Inside the nested loop: If the current element is empty, loop the nested loop. If not, count the number of adjacent elements that match the current position. If that number is 8 (5 for edges, 3 for corners), loop the nested loop.

Inside the nested loop: Pick a cell within distance L (snapping to edges as necessary). If its value is the same, loop the nested loop. In this implementation, all nonempty cells have the same value, so you skip this check!

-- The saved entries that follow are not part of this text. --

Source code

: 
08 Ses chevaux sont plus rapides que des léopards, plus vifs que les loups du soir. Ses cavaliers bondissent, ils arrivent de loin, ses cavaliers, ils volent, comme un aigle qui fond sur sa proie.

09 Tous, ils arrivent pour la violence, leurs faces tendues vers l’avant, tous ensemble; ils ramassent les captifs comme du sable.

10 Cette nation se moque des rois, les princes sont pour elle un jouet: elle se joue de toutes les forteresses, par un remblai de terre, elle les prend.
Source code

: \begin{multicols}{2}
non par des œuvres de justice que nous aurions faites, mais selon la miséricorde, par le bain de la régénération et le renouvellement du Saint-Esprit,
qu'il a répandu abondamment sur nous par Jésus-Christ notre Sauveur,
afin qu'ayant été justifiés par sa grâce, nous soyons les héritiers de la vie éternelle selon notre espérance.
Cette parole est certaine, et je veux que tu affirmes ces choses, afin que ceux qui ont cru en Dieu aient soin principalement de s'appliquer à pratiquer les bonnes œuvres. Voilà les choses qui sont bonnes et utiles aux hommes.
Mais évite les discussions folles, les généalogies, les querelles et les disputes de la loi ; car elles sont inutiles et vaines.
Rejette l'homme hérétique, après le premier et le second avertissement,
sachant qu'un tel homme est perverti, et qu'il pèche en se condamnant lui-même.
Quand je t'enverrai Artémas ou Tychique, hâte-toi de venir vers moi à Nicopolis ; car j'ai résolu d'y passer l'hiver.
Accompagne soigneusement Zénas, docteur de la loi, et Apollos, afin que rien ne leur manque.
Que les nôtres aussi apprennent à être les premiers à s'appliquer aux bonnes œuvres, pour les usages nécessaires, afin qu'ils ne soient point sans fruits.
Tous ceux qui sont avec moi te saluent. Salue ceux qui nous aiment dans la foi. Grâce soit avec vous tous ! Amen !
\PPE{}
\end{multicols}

Inside the nested loop: If the target cell has 8 adjacent matching neighbours, loop the nested loop.

Inside the nested loop: check the potential increase in matching adjacent elements from swapping positions. (Check the adjacent numbers for the potential swap. If the target cell is empty, this just means finding the difference between the new value and the old value. For nonempty cells, this means checking the total pre-swap and the total post-swap and subtracting).

Inside the nested loop: If the result is a loss by more than 1, loop the nested loop. If the result is a gain, swap. Otherwise swap with a given likelihood.

Loop the nested loop.

Loop the inner loop.

Loop the outer loop.

Step 3. Post Processing

This one has very simple post-processing. For each element in the array, if it's empty it gets coloured black. If it's not empty, it gets the colour associated with its value. Display the result!